#### Exercise aim
With pictures left out, retype the lines from the start of the records through the one that contains "The energy spectral".

╭─ Source data

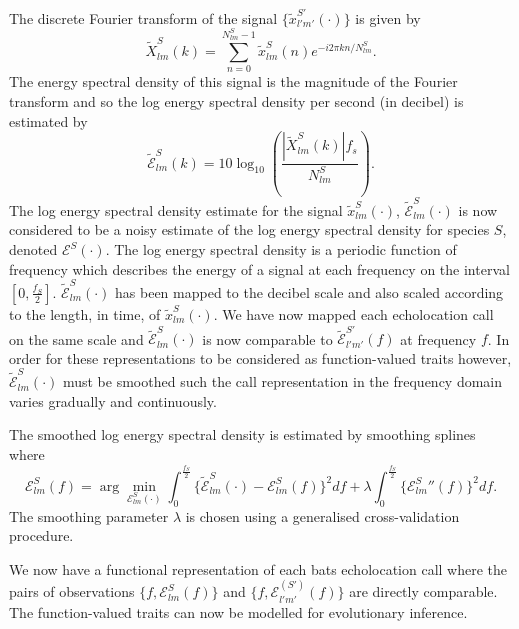 \documentclass[wsdraft]{ws-rv9x6} %
\begin{document}
The discrete Fourier transform of the signal \(\{\tilde{x}_{l'm'}^{S'}(\cdot)\}\) is given by\[\tilde{X}_{lm}^S(k) = \sum_{n = 0}^{N_{lm}^S - 1} \tilde{x}_{lm}^{S}(n) e^{-i2\pi kn / N_{lm}^S }.\] 
The energy spectral density of this signal is the magnitude of the Fourier transform and so the log energy spectral density per second (in decibel) is estimated by \[\tilde{\mathcal{E}}_{lm}^S(k) = 10 \log_{10} \left( \frac{|\tilde{X}_{lm}^S(k)|f_s}{N_{lm}^S}\right).\]
The log energy spectral density estimate for the signal \(\tilde{x}_{lm}^S(\cdot)\), \(\tilde{\mathcal{E}}_{lm}^S(\cdot)\) is now considered to be a noisy estimate of the log energy spectral density for species \(S\), denoted \(\mathcal{E}^S(\cdot)\). The log energy spectral density is a periodic function of frequency which describes the energy of a signal at each frequency on the interval \([0, \frac{f_S}{2}]\). \(\tilde{\mathcal{E}}_{lm}^S(\cdot)\) has been mapped to the decibel scale and also scaled according to the length, in time, of \(\tilde{x}_{lm}^S(\cdot)\).\cite{antoniou2006digital} We have now mapped each echolocation call on the same scale and \(\tilde{\mathcal{E}}_{lm}^S(\cdot)\) is now comparable to \(\tilde{\mathcal{E}}_{l'm'}^{S'}(f)\) at frequency \(f\). In order for these representations to be considered as function-valued traits however, \(\tilde{\mathcal{E}}_{lm}^S(\cdot)\) must be smoothed such the call representation in the frequency domain varies gradually and continuously.

The smoothed log energy spectral density is estimated by smoothing splines where \[
\mathcal{E}_{lm}^S(f) = \arg \min_{\mathcal{E}_{lm}^S(\cdot)} \int_{0}^{\frac{f_S}{2}}  \{ \tilde{\mathcal{E}}_{lm}^S(\cdot) - \mathcal{E}_{lm}^S(f) \}^2 df + \lambda \int_{0}^{\frac{f_S}{2}} \{ {\mathcal{E}_{lm}^{S}}'' (f)\}^2 df.
\]
The smoothing parameter \(\lambda\) is chosen using a generalised cross-validation procedure.\cite{friedman2001elements} \cite{citeR}

We now have a functional representation of each bats echolocation call where the pairs of observations \(\{f, \mathcal{E}_{lm}^S(f)\}\) and \(\{f, \mathcal{E}_{l'm'}^(S')(f)\}\) are directly comparable. The function-valued traits can now be modelled for evolutionary inference.
 




\end{document}

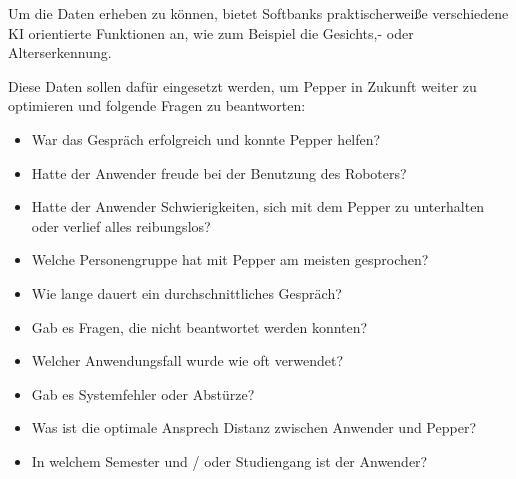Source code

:Um die Daten erheben zu können, bietet Softbanks praktischerweiße verschiedene KI orientierte Funktionen an, wie zum Beispiel die Gesichts,- oder Alterserkennung.

Diese Daten sollen dafür eingesetzt werden, um Pepper in Zukunft weiter zu optimieren und folgende Fragen zu beantworten:
\begin{itemize}
    \item War das Gespräch erfolgreich und konnte Pepper helfen?
    \item Hatte der Anwender freude bei der Benutzung des Roboters?
    \item Hatte der Anwender Schwierigkeiten, sich mit dem Pepper zu unterhalten oder verlief alles reibungslos?
    \item Welche Personengruppe hat mit Pepper am meisten gesprochen?
    \item Wie lange dauert ein durchschnittliches Gespräch?
    \item Gab es Fragen, die nicht beantwortet werden konnten?
    \item Welcher Anwendungsfall wurde wie oft verwendet?
    \item Gab es Systemfehler oder Abstürze?
    \item Was ist die optimale Ansprech Distanz zwischen Anwender und Pepper?
    \item In welchem Semester und / oder Studiengang ist der Anwender?
\end{itemize}

%
%
%
%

╰─

#### The completed task
 \documentclass[wsdraft]{ws-rv9x6} %
\begin{document}
The discrete Fourier transform of the signal \(\{\tilde{x}_{l'm'}^{S'}(\cdot)\}\) is given by\[\tilde{X}_{lm}^S(k) = \sum_{n = 0}^{N_{lm}^S - 1} \tilde{x}_{lm}^{S}(n) e^{-i2\pi kn / N_{lm}^S }.\] 
The energy spectral density of this signal is the magnitude of the Fourier transform and so the log energy spectral density per second (in decibel) is estimated by \[\tilde{\mathcal{E}}_{lm}^S(k) = 10 \log_{10} \left( \frac{|\tilde{X}_{lm}^S(k)|f_s}{N_{lm}^S}\right).\]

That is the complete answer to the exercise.